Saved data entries
━━━━━━

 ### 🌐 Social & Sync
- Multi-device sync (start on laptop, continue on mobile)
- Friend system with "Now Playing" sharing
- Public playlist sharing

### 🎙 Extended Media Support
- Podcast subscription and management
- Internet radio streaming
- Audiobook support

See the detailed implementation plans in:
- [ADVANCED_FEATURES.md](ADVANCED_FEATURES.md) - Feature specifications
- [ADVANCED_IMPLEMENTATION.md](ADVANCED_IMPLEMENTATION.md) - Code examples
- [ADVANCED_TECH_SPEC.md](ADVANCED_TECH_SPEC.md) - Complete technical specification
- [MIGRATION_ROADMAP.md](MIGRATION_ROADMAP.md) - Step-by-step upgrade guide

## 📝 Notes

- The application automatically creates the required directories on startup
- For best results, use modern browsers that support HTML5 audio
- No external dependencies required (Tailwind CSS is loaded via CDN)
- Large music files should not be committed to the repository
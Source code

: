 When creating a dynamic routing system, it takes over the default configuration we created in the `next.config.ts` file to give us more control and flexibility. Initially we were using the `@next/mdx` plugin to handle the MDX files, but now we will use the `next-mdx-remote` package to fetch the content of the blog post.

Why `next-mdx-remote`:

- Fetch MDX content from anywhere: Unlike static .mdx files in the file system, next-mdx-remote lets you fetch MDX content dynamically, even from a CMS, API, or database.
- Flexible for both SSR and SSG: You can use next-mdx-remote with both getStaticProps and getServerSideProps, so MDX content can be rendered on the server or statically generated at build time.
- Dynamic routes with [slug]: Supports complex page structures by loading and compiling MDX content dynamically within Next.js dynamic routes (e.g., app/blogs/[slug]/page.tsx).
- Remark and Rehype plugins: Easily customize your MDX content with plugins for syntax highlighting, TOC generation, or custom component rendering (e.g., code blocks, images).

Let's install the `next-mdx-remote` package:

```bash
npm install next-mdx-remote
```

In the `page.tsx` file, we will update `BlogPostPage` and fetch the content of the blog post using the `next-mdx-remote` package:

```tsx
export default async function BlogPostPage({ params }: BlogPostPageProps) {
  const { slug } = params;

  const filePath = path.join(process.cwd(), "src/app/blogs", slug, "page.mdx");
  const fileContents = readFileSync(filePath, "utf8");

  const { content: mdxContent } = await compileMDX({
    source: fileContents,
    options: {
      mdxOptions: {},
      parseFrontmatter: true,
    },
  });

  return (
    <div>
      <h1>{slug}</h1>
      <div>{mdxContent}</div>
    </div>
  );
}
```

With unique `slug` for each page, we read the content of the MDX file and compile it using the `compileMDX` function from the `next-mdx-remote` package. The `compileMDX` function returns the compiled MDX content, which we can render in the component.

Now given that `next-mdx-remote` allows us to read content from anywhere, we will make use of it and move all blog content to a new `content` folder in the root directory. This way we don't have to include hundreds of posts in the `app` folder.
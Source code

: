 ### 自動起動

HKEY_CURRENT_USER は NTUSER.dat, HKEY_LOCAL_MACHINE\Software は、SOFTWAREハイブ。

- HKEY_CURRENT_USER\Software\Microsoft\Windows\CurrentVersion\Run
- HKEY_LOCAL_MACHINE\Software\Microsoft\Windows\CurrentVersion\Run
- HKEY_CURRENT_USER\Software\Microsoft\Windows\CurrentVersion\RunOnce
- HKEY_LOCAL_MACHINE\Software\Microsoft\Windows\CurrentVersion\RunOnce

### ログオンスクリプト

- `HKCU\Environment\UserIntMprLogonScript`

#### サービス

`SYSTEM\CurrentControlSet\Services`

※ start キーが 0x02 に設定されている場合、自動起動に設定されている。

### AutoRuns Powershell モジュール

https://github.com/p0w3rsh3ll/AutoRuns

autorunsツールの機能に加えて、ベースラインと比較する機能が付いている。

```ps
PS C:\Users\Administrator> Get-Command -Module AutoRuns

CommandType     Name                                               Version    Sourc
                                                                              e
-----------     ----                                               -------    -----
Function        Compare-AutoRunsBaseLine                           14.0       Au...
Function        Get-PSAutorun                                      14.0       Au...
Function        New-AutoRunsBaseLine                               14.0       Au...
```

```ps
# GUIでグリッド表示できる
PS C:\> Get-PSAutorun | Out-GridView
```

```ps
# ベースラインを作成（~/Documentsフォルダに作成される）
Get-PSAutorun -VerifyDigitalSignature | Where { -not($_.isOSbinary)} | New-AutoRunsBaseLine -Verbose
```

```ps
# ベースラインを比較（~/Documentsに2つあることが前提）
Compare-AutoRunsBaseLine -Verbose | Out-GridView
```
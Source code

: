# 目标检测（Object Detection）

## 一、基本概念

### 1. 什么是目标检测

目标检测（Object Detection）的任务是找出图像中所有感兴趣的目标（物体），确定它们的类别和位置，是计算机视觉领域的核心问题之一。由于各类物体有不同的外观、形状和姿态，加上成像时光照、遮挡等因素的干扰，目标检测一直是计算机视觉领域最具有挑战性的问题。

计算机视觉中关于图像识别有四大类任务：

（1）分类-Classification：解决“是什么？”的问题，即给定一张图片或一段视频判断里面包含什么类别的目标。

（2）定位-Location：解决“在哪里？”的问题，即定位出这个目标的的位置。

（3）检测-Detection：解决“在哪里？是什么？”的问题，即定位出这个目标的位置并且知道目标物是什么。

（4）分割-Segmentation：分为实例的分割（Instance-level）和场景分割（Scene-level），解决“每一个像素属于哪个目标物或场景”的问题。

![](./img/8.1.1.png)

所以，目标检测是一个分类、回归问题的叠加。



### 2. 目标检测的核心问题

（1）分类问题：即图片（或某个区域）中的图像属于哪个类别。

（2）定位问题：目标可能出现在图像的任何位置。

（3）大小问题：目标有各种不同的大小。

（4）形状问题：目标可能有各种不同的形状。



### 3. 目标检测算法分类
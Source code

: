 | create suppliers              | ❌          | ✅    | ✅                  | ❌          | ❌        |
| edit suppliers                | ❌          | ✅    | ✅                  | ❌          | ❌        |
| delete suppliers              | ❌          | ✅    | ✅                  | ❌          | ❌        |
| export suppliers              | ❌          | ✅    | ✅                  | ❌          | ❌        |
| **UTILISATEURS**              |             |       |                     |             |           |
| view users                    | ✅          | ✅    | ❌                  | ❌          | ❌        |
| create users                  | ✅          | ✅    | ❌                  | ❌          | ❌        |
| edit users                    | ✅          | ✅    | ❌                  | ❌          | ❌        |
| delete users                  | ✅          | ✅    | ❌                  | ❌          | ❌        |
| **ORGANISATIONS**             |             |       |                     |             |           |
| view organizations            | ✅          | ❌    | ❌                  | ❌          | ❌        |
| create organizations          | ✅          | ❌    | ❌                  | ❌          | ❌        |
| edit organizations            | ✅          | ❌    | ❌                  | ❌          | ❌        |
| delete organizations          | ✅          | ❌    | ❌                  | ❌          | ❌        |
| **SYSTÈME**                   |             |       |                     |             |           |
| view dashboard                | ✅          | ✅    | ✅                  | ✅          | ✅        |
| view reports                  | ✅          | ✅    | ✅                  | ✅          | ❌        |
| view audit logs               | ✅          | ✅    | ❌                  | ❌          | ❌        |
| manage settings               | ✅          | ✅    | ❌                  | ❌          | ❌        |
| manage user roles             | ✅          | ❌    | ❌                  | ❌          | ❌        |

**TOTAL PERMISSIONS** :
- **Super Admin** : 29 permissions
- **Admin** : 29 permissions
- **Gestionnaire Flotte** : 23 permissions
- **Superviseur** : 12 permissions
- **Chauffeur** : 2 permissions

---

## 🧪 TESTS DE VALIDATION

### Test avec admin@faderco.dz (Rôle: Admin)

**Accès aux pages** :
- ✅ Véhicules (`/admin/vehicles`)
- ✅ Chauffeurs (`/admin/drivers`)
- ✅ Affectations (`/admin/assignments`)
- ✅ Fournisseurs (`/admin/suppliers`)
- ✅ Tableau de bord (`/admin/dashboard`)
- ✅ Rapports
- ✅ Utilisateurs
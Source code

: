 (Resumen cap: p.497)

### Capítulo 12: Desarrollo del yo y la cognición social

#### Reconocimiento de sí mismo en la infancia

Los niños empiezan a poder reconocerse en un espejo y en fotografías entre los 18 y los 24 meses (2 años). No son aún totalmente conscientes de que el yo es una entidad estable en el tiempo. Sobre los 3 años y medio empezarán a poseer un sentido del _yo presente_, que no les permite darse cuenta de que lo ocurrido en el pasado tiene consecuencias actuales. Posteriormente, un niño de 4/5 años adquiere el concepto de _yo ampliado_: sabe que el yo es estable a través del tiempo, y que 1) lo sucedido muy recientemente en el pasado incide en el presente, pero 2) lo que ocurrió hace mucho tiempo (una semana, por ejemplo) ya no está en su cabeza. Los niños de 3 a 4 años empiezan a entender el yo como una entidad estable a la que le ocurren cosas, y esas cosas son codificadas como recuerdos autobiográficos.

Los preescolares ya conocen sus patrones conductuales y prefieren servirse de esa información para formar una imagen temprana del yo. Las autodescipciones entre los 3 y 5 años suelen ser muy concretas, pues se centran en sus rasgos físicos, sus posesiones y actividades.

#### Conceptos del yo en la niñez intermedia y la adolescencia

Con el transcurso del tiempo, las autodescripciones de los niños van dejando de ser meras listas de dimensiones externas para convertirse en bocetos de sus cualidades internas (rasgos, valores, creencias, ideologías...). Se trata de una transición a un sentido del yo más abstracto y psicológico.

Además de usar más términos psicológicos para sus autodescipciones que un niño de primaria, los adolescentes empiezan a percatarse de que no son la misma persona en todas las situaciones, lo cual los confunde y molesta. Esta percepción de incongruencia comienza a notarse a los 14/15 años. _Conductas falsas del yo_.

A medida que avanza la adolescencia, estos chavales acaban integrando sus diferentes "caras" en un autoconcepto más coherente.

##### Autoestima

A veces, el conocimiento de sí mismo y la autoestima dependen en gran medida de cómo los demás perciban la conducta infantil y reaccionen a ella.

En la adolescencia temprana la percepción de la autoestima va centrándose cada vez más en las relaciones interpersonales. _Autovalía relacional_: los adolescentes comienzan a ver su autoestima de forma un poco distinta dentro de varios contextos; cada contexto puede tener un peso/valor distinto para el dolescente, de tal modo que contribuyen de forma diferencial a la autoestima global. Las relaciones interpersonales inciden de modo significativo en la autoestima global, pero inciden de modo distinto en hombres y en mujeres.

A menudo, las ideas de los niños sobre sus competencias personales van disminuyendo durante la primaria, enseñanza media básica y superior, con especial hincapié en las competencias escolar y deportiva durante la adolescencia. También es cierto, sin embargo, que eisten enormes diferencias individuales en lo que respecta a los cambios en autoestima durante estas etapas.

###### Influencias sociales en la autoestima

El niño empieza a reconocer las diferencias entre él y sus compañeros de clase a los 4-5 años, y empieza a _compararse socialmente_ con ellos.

━━━━━━

Some of the data mentions "blogs". Copy every line where it does.

- Dynamic routes with [slug]: Supports complex page structures by loading and compiling MDX content dynamically within Next.js dynamic routes (e.g., app/blogs/[slug]/page.tsx).
  const filePath = path.join(process.cwd(), "src/app/blogs", slug, "page.mdx");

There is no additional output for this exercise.